---- DATA TO USE

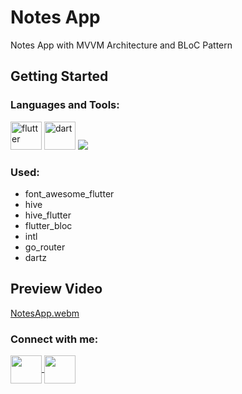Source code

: # Notes App

Notes App with MVVM Architecture and BLoC Pattern

## Getting Started
<h3 align="left">Languages and Tools:</h3>
<p align="left"> 
        <img src="https://www.vectorlogo.zone/logos/flutterio/flutterio-icon.svg" alt="flutter" width="50" height="45"/> 
        <img src="https://www.vectorlogo.zone/logos/dartlang/dartlang-icon.svg" alt="dart" width="50" height="45"/>  
        <img src="https://upload.wikimedia.org/wikipedia/commons/thumb/1/18/ISO_C%2B%2B_Logo.svg/45px-ISO_C%2B%2B_Logo.svg.png"/>
</p>

### Used:
*   font_awesome_flutter
*   hive
*   hive_flutter
*   flutter_bloc
*   intl
*   go_router
*   dartz

## Preview Video

[NotesApp.webm](https://github.com/Fady-Esam/1.-Roll-Dice/assets/146977882/9da1101c-06a1-4fdf-8d2b-f0b577504285)

<h3 align="left">Connect with me:</h3>
<p align="left">

<a href="https://www.linkedin.com/in/fadyesam/" target="_blank">
    <img align="center" src="https://raw.githubusercontent.com/rahuldkjain/github-profile-readme-generator/master/src/images/icons/Social/linked-in-alt.svg" height="45" width="50" />
</a> 

<a href="https://www.facebook.com/61550927962770" target="_blank">
    <img align="center" src="https://raw.githubusercontent.com/rahuldkjain/github-profile-readme-generator/master/src/images/icons/Social/facebook.svg" height="45" width="50"/>
</a>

--------

GOAL OF THE EXERCISE:
Write out, word for word, the line containing "## Preview Video" and all the lines after it in the entries above, and nothing more.

SOLUTION TO THIS EXERCISE:
## Preview Video

[NotesApp.webm](https://github.com/Fady-Esam/1.-Roll-Dice/assets/146977882/9da1101c-06a1-4fdf-8d2b-f0b577504285)

<h3 align="left">Connect with me:</h3>
<p align="left">

<a href="https://www.linkedin.com/in/fadyesam/" target="_blank">
    <img align="center" src="https://raw.githubusercontent.com/rahuldkjain/github-profile-readme-generator/master/src/images/icons/Social/linked-in-alt.svg" height="45" width="50" />
</a> 

<a href="https://www.facebook.com/61550927962770" target="_blank">
    <img align="center" src="https://raw.githubusercontent.com/rahuldkjain/github-profile-readme-generator/master/src/images/icons/Social/facebook.svg" height="45" width="50"/>
</a>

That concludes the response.